Wobei es hier nicht um ein Wettrennen geht, sondern eher um einen Staffellauf. Band 1 hat den Stab nun an Band 2 gereicht, Band 3 läuft sich gerade warm. Und dient uns nun erst einmal als Beispiel.

Hier entsteht eine Ideensammlung für Band 3 – das hier ist noch „ganz früh“, also ein erster Wurf.
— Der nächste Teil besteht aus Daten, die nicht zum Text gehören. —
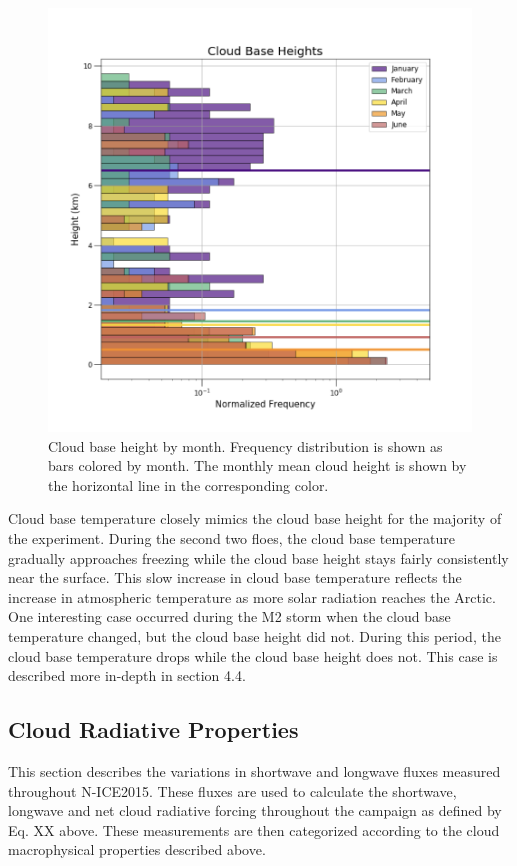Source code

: \begin{figure}[H]
    \centering
    \includegraphics[width=0.75\linewidth]{figures/chapter4/ch2_f5.png}
    \caption[Cloud base height by month.]{Cloud base height by month. Frequency distribution is shown as bars colored by month. The monthly mean cloud height is shown by the horizontal line in the corresponding color.}
    \label{fig:cloudbase}
\end{figure}

Cloud base temperature closely mimics the cloud base height for the majority of the experiment. During the second two floes, the cloud base temperature gradually approaches freezing while the cloud base height stays fairly consistently near the surface. This slow increase in cloud base temperature reflects the increase in atmospheric temperature as more solar radiation reaches the Arctic. One interesting case occurred during the M2 storm when the cloud base temperature changed, but the cloud base height did not. During this period, the cloud base temperature drops while the cloud base height does not. This case is described more in-depth in section 4.4.

\subsection{Cloud Radiative Properties}

This section describes the variations in shortwave and longwave fluxes measured throughout N-ICE2015. These fluxes are used to calculate the shortwave, longwave and net cloud radiative forcing throughout the campaign as defined by Eq. XX above. These measurements are then categorized according to the cloud macrophysical properties described above.

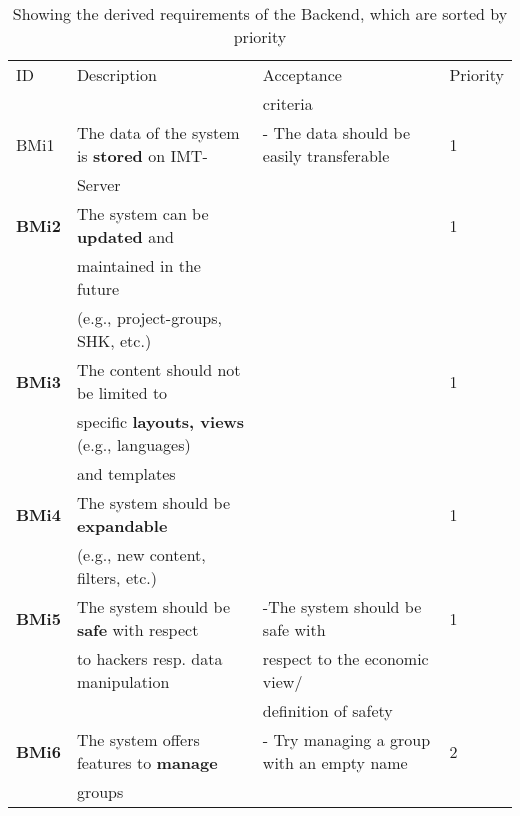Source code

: \documentclass[twoside,openright,fleqn,pointlessnumbers,headinclude,,11pt,a4paper,BCOR5mm,footinclude,cleardoubleempty,abstracton %
                ]{scrreprt}
\begin{document}
	\begin{table}[h]
			\caption{Showing the derived requirements of the Backend, which are sorted by priority}
	\centering%
	\begin{tabular}{llll}
			\hline
	ID 	& Description 	& Acceptance 	& Priority \\
	 	& 			 & criteria 	&  \\
	\hline
	BMi1 & The data of the system is \textbf{stored} on IMT- 		& - The data should be easily transferable & 1	\\
	 	& Server											&  	& 		\\
	\hline
	\textbf{BMi2} & The system can be \textbf{updated} and  		&  	& 1	\\
	 	& maintained in the future							&  	& 	\\
		& (e.g., project-groups, SHK, etc.)						& 	& \\
	\hline
	\textbf{BMi3} & The content should not be limited to				&  	& 1\\
	 	& specific \textbf{layouts, views} (e.g., languages)			&	& \\
		& and templates 									&  	& \\
		\hline
	\textbf{BMi4} & The system should be \textbf{expandable} 		&  	& 1	\\
	 	& (e.g., new content, filters, etc.)						&  	& 		\\
	\hline
	\textbf{BMi5} & The system should be \textbf{safe} with respect 	& -The system should be safe with 	& 1	\\
	 	& to hackers resp. data manipulation 					&  respect to the economic view/ 	& 	\\
		&												& definition of safety			&\\
	\hline
	\textbf{BMi6} & The system offers features to \textbf{manage}  	& - Try managing a group with an empty name  & 2\\
	 	& groups 											& 	 & \\
			\hline
	\end{tabular}

	\label{RequirementsBackendMisc}
	\end{table}
\end{document}

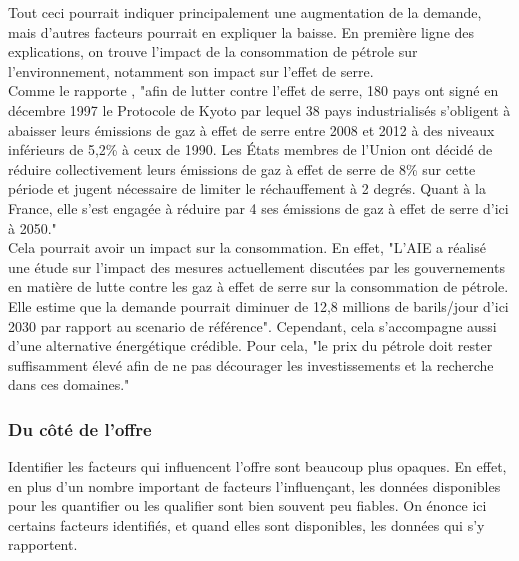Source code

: \bigskip
Tout ceci pourrait indiquer principalement une augmentation de la demande, mais d’autres facteurs pourrait en expliquer la baisse. En première ligne des explications, on trouve l’impact de la consommation de pétrole sur l’environnement, notamment son impact sur l’effet de serre.\\
Comme le rapporte \cite{rapSenat}, "afin de lutter contre l’effet de serre, 180 pays ont signé en décembre 1997 le Protocole de Kyoto par lequel 38 pays industrialisés s’obligent à abaisser leurs émissions de gaz à effet de serre entre 2008 et 2012 à des niveaux inférieurs de 5,2\% à ceux de 1990. Les États membres de l’Union ont décidé de réduire collectivement leurs émissions de gaz à effet de serre de 8\% sur cette période et jugent nécessaire de limiter le réchauffement à 2 degrés. Quant à la France, elle s’est engagée à réduire par 4 ses émissions de gaz à effet de serre d’ici à 2050."\\
Cela pourrait avoir un impact sur la consommation. En effet, "L’AIE a réalisé une étude sur l’impact des mesures actuellement discutées par les gouvernements en matière de lutte contre les gaz à effet de serre sur la consommation de pétrole. Elle estime que la demande pourrait diminuer de 12,8 millions de barils/jour d’ici 2030 par rapport au scenario de référence". Cependant, cela s’accompagne aussi d’une alternative énergétique crédible. Pour cela, "le prix du pétrole doit rester suffisamment élevé afin de ne pas décourager les investissements et la recherche dans ces domaines."

\subsubsection{Du côté de l’offre}
Identifier les facteurs qui influencent l’offre sont beaucoup plus opaques. En effet, en plus d’un nombre important de facteurs l’influençant, les données disponibles pour les quantifier ou les qualifier sont bien souvent peu fiables. On énonce ici certains facteurs identifiés, et quand elles sont disponibles, les données qui s’y rapportent.

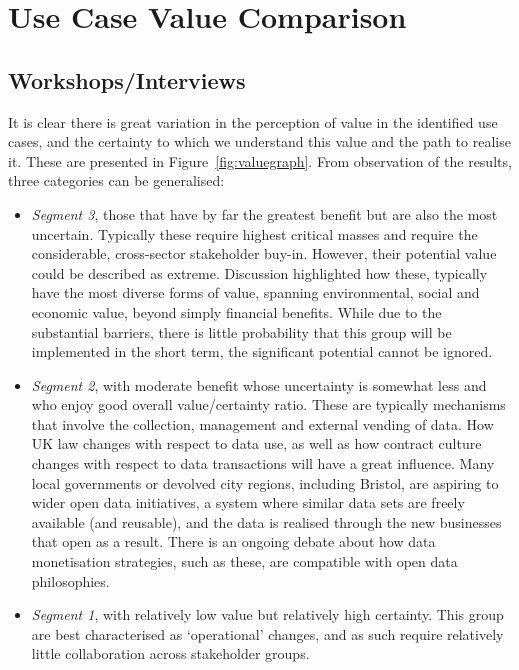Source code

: \documentclass[journal]{IEEEtran}
\begin{document}
\section{Use Case Value Comparison}\label{usecasecomp}

\subsection{Workshops/Interviews}

It is clear there is great variation in the perception of value in the
identified use cases, and the certainty to which we understand this
value and the path to realise it. These are presented in
Figure~\ref{fig:valuegraph}. From observation of the results, three
categories can be generalised:

\begin{itemize}
\item {\emph{Segment 3}}, those that have by far the greatest benefit but are
  also the most uncertain. Typically these require highest critical
  masses and require the considerable, cross-sector stakeholder
  buy-in. However, their potential value could be described as
  extreme. Discussion highlighted how these, typically have the most
  diverse forms of value, spanning environmental, social and economic
  value, beyond simply financial benefits. While due to the
  substantial barriers, there is little probability that this group
  will be implemented in the short term, the significant potential
  cannot be ignored.
\item {\emph{Segment 2}}, with moderate benefit whose uncertainty is somewhat
  less and who enjoy good overall value/certainty ratio. These are
  typically mechanisms that involve the collection, management and
  external vending of data. How UK law changes with respect to data
  use, as well as how contract culture changes with respect to data
  transactions will have a great influence. Many local governments or
  devolved city regions, including Bristol, are aspiring to wider open
  data initiatives, a system where similar data sets are freely
  available (and reusable), and the data is realised through the new
  businesses that open as a result. There is an ongoing debate about
  how data monetisation strategies, such as these, are compatible with
  open data philosophies.
\item {\emph{Segment 1}}, with relatively low value but relatively high
  certainty. This group are best characterised as `operational'
  changes, and as such require relatively little collaboration across
  stakeholder groups. 
\end{itemize}
\end{document}
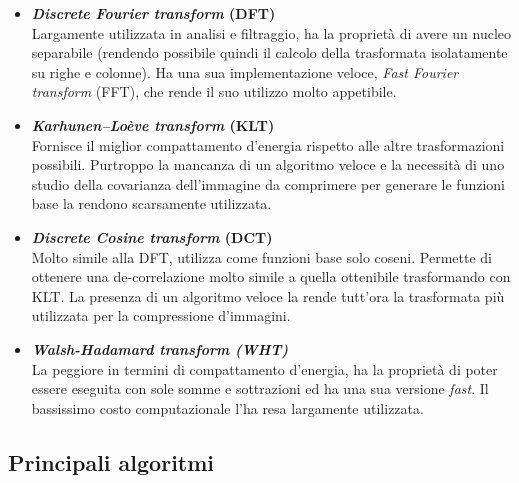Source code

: \begin{itemize}
  
  \item \textbf{\emph{Discrete Fourier transform} (DFT)}\\
    Largamente utilizzata in analisi e filtraggio, ha la proprietà di avere un 
    nucleo separabile (rendendo possibile quindi il calcolo della trasformata 
    isolatamente su righe e colonne). Ha una sua implementazione veloce, 
    \emph{Fast Fourier transform} (FFT), che rende il suo utilizzo molto 
    appetibile.
    
  \item \textbf{\emph{Karhunen–Loève transform} (KLT)}\\
    Fornisce il miglior compattamento d'energia rispetto alle altre 
    trasformazioni possibili. Purtroppo la mancanza di un algoritmo veloce e la 
    necessità di uno studio della covarianza dell'immagine da comprimere per 
    generare le funzioni base la rendono scarsamente utilizzata.
    
  \item \textbf{\emph{Discrete Cosine transform} (DCT)}\\
    Molto simile alla DFT, utilizza come funzioni base solo coseni.
    Permette di ottenere una de-correlazione molto simile a quella ottenibile 
    trasformando con KLT. La presenza di un algoritmo veloce la rende tutt'ora 
    la trasformata più utilizzata per la compressione d'immagini.
   
  \item \textbf{\emph{Walsh-Hadamard transform (WHT)}}\\
    La peggiore in termini di compattamento d'energia, ha la proprietà di poter 
    essere eseguita con sole somme e sottrazioni ed ha una sua versione 
    \emph{fast}. Il bassissimo costo computazionale l'ha resa largamente 
    utilizzata.
    
\end{itemize}


\subsection{Principali algoritmi}


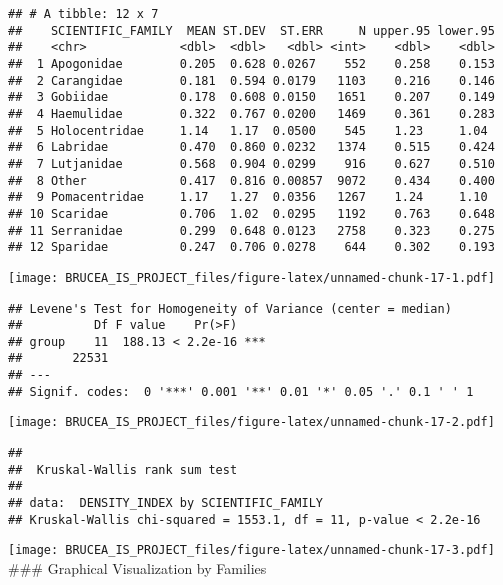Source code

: \documentclass[
]{article}
\begin{document}
\begin{verbatim}
## # A tibble: 12 x 7
##    SCIENTIFIC_FAMILY  MEAN ST.DEV  ST.ERR     N upper.95 lower.95
##    <chr>             <dbl>  <dbl>   <dbl> <int>    <dbl>    <dbl>
##  1 Apogonidae        0.205  0.628 0.0267    552    0.258    0.153
##  2 Carangidae        0.181  0.594 0.0179   1103    0.216    0.146
##  3 Gobiidae          0.178  0.608 0.0150   1651    0.207    0.149
##  4 Haemulidae        0.322  0.767 0.0200   1469    0.361    0.283
##  5 Holocentridae     1.14   1.17  0.0500    545    1.23     1.04 
##  6 Labridae          0.470  0.860 0.0232   1374    0.515    0.424
##  7 Lutjanidae        0.568  0.904 0.0299    916    0.627    0.510
##  8 Other             0.417  0.816 0.00857  9072    0.434    0.400
##  9 Pomacentridae     1.17   1.27  0.0356   1267    1.24     1.10 
## 10 Scaridae          0.706  1.02  0.0295   1192    0.763    0.648
## 11 Serranidae        0.299  0.648 0.0123   2758    0.323    0.275
## 12 Sparidae          0.247  0.706 0.0278    644    0.302    0.193
\end{verbatim}

\texttt{[image: BRUCEA\_IS\_PROJECT\_files/figure-latex/unnamed-chunk-17-1.pdf]}

\begin{verbatim}
## Levene's Test for Homogeneity of Variance (center = median)
##          Df F value    Pr(>F)    
## group    11  188.13 < 2.2e-16 ***
##       22531                      
## ---
## Signif. codes:  0 '***' 0.001 '**' 0.01 '*' 0.05 '.' 0.1 ' ' 1
\end{verbatim}

\texttt{[image: BRUCEA\_IS\_PROJECT\_files/figure-latex/unnamed-chunk-17-2.pdf]}

\begin{verbatim}
## 
##  Kruskal-Wallis rank sum test
## 
## data:  DENSITY_INDEX by SCIENTIFIC_FAMILY
## Kruskal-Wallis chi-squared = 1553.1, df = 11, p-value < 2.2e-16
\end{verbatim}

\texttt{[image: BRUCEA\_IS\_PROJECT\_files/figure-latex/unnamed-chunk-17-3.pdf]}
\#\#\# Graphical Visualization by Families
\end{document}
Einfach mal „runtergeschrieben“. Am besten geht sowas bei mir, wenn ich mal ein oder zwei Tage Ruhe habe … der erste Plot dauert grob zwischen drei bis fünf Tagen.
Wenn ich den ersten Wurf fertig habe, lasse ich ihn meist noch ein oder zwei Tage sacken – es ist ja nicht so, dass ich nicht noch andere Dinge zu tun hätte. Dann wird er nochmals durchgeackert, ergänzt, geändert, angepasst. Selten ist etwas beim „ersten Wurf“ schon final.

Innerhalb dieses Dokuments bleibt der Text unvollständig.